Data extracted from a collection

'''

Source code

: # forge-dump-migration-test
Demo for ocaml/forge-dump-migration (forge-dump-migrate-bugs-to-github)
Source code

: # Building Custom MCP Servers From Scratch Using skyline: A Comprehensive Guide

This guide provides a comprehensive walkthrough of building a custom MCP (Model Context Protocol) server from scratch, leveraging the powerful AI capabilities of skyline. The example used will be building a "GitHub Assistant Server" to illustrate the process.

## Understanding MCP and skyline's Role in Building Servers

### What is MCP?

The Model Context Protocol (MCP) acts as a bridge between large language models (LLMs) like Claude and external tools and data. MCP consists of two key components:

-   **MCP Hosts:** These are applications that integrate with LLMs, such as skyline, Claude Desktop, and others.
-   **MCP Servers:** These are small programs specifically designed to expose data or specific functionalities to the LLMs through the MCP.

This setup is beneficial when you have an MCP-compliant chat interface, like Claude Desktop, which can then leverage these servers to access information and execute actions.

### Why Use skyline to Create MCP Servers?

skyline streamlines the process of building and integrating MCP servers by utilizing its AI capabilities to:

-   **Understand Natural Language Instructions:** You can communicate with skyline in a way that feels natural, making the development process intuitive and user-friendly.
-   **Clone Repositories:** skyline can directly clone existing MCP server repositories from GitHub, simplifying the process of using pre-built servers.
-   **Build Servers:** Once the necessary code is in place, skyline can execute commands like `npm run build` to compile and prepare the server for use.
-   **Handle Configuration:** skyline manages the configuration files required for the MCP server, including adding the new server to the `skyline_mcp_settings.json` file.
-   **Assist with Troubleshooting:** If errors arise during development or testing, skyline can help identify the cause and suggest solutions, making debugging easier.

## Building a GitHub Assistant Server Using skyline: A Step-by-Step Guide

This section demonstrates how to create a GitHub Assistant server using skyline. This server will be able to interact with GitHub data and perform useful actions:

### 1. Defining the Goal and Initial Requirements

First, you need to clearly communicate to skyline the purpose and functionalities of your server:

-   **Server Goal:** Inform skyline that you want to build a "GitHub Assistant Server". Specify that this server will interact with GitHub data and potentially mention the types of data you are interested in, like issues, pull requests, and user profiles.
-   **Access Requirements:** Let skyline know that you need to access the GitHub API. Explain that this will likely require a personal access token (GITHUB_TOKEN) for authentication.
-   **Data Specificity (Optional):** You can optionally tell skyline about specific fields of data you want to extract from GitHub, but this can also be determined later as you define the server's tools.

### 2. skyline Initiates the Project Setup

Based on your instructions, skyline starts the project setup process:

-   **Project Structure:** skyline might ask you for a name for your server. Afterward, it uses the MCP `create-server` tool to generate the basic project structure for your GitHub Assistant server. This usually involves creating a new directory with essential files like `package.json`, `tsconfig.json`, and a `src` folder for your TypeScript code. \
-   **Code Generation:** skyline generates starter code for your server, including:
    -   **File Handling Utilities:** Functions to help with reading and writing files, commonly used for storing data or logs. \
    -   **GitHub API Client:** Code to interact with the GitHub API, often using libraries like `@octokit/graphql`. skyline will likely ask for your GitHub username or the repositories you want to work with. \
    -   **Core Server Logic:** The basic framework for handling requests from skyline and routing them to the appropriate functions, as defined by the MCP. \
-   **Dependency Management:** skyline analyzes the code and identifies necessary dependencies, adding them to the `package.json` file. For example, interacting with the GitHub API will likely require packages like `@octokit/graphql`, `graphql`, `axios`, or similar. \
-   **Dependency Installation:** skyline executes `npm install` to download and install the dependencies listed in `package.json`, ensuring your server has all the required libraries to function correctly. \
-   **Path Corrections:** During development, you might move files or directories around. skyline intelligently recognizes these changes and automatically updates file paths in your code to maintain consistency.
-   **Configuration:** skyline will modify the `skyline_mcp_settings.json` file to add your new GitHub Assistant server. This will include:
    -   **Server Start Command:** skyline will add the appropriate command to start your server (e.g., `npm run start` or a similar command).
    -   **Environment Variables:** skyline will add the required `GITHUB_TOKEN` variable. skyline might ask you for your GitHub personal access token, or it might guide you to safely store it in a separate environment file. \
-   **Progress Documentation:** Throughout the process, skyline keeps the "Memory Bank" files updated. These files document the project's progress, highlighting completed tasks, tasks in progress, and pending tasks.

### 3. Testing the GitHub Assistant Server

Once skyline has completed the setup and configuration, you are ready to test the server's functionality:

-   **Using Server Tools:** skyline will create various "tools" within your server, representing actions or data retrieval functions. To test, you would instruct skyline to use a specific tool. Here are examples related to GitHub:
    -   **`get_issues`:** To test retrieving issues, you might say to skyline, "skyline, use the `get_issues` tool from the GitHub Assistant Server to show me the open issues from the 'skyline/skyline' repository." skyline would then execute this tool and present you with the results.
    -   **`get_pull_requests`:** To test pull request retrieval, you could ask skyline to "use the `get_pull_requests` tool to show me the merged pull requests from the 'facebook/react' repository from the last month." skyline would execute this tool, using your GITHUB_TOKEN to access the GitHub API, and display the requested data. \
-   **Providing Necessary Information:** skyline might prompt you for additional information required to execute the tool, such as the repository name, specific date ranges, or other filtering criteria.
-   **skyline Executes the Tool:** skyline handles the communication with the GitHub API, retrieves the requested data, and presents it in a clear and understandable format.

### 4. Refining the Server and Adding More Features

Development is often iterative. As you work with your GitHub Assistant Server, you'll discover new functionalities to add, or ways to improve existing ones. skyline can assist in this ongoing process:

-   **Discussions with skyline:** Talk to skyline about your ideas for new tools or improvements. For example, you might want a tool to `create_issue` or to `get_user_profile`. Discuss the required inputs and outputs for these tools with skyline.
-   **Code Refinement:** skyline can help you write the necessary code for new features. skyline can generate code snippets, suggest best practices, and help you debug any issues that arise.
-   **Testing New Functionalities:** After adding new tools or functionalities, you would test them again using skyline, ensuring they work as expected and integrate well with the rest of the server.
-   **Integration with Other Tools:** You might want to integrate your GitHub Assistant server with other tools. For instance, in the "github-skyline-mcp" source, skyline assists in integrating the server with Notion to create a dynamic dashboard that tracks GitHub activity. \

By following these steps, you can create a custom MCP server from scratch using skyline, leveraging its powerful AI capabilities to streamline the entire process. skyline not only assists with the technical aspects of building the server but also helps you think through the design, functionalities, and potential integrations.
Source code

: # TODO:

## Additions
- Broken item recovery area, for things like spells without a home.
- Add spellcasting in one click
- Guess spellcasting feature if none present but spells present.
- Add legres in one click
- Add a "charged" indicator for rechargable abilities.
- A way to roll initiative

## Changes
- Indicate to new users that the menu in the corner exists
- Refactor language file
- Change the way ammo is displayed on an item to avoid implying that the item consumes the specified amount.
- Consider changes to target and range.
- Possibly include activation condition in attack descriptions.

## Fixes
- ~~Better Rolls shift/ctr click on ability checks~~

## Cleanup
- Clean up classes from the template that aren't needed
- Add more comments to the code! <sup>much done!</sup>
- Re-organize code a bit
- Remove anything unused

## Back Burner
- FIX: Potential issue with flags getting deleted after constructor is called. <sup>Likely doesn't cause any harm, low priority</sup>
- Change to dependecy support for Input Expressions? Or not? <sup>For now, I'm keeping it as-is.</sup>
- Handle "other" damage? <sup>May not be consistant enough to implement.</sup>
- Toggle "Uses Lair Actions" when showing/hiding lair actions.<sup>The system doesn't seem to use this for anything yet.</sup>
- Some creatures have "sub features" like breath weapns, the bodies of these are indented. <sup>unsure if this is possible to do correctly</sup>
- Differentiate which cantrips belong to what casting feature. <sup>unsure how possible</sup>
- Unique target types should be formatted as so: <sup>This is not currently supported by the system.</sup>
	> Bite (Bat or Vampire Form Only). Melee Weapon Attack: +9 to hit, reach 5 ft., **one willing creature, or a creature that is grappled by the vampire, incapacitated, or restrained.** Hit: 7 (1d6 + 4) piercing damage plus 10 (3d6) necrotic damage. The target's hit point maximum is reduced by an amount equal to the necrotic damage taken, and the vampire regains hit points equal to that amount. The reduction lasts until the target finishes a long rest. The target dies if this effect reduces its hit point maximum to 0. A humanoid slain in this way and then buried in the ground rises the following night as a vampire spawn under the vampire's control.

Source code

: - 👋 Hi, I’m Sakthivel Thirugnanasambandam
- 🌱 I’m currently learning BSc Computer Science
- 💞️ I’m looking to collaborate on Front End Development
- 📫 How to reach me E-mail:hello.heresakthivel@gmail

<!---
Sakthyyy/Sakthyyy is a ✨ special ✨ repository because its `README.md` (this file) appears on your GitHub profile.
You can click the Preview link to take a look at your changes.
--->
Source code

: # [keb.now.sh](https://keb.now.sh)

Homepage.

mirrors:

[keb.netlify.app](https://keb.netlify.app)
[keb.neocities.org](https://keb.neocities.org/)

'''

▸ **Problem description**
Once the line with "to maintain consistency." is found in the records above, print exactly that line and every line after it through the line with "a similar command).".

▸ **Answer to this exercise**
-   **Path Corrections:** During development, you might move files or directories around. skyline intelligently recognizes these changes and automatically updates file paths in your code to maintain consistency.
-   **Configuration:** skyline will modify the `skyline_mcp_settings.json` file to add your new GitHub Assistant server. This will include:
    -   **Server Start Command:** skyline will add the appropriate command to start your server (e.g., `npm run start` or a similar command).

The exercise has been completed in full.